DATA SUPPLIED:
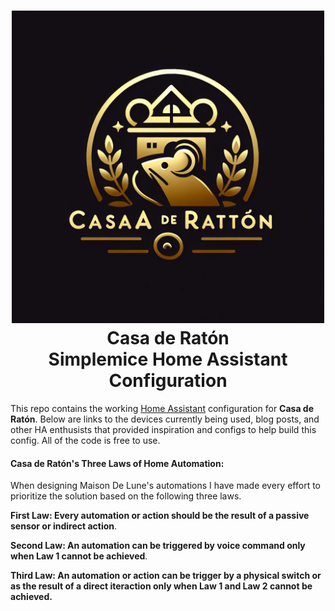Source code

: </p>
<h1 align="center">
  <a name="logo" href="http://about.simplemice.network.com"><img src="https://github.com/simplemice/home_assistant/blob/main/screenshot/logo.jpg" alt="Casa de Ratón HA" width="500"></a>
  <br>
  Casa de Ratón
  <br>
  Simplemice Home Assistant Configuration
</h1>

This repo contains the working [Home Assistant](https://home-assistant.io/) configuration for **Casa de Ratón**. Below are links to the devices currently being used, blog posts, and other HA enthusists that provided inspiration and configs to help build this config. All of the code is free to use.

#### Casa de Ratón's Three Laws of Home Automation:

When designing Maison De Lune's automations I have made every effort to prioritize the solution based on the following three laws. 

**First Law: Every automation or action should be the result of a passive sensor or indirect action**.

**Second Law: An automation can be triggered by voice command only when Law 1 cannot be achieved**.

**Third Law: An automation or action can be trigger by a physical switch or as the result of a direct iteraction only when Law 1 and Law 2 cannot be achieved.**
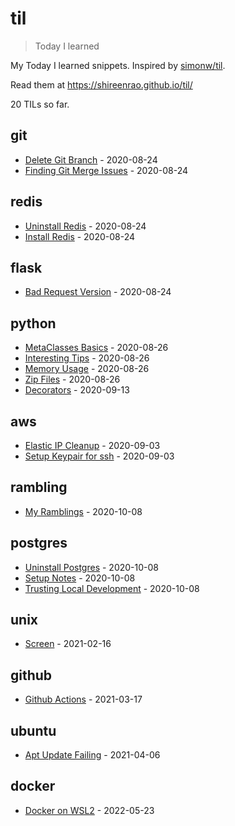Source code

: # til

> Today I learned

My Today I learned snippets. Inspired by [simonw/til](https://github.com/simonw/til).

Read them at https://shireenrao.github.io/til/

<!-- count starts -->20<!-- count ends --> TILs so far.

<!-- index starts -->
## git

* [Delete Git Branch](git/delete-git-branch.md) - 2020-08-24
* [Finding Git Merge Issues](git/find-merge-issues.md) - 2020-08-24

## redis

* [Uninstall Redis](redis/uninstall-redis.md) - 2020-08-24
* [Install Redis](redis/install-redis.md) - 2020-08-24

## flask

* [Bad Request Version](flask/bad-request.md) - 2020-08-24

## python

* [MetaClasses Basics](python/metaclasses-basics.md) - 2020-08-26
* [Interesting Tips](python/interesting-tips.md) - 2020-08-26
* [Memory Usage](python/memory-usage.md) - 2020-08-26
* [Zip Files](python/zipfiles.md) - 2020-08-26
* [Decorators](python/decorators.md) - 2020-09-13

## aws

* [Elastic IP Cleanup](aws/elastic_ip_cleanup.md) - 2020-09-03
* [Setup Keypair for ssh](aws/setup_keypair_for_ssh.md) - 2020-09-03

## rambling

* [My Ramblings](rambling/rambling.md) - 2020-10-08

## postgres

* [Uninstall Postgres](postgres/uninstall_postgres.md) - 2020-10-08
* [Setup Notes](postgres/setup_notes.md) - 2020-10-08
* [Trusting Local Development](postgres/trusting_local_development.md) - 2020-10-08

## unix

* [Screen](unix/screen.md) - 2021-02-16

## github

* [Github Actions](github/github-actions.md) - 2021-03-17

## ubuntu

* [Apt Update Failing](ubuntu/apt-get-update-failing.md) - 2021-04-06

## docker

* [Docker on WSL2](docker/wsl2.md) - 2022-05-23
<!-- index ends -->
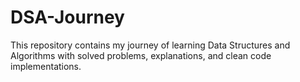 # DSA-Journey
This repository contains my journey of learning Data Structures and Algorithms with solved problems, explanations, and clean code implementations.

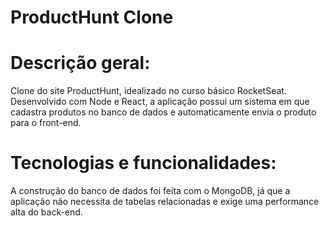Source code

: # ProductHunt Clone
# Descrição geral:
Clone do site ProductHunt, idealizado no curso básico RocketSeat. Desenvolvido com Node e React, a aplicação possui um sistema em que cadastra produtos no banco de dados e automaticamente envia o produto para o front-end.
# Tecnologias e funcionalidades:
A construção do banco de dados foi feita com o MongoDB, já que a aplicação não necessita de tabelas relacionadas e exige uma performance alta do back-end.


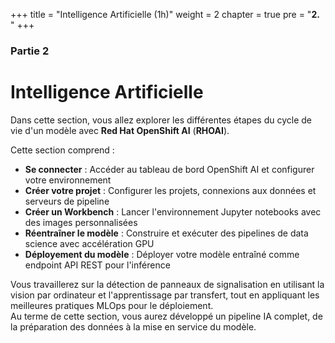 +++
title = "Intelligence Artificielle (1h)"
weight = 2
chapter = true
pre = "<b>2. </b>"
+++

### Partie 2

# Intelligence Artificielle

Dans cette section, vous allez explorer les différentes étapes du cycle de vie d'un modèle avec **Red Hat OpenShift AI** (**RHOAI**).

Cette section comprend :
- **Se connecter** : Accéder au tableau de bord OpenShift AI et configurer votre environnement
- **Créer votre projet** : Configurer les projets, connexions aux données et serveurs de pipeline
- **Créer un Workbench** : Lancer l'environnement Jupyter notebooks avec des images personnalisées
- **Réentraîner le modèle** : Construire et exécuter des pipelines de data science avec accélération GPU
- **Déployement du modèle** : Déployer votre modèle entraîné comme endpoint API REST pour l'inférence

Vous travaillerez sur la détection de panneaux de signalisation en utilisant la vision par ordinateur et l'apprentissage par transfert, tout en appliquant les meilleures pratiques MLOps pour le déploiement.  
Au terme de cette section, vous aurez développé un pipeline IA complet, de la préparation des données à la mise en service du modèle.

WORK TASK: Go through the records above and copy each line where "github" is found.

SOLUTION:
  <a name="logo" href="http://about.simplemice.network.com"><img src="https://github.com/simplemice/home_assistant/blob/main/screenshot/logo.jpg" alt="Casa de Ratón HA" width="500"></a>
My Today I learned snippets. Inspired by [simonw/til](https://github.com/simonw/til).
Read them at https://shireenrao.github.io/til/
## github
* [Github Actions](github/github-actions.md) - 2021-03-17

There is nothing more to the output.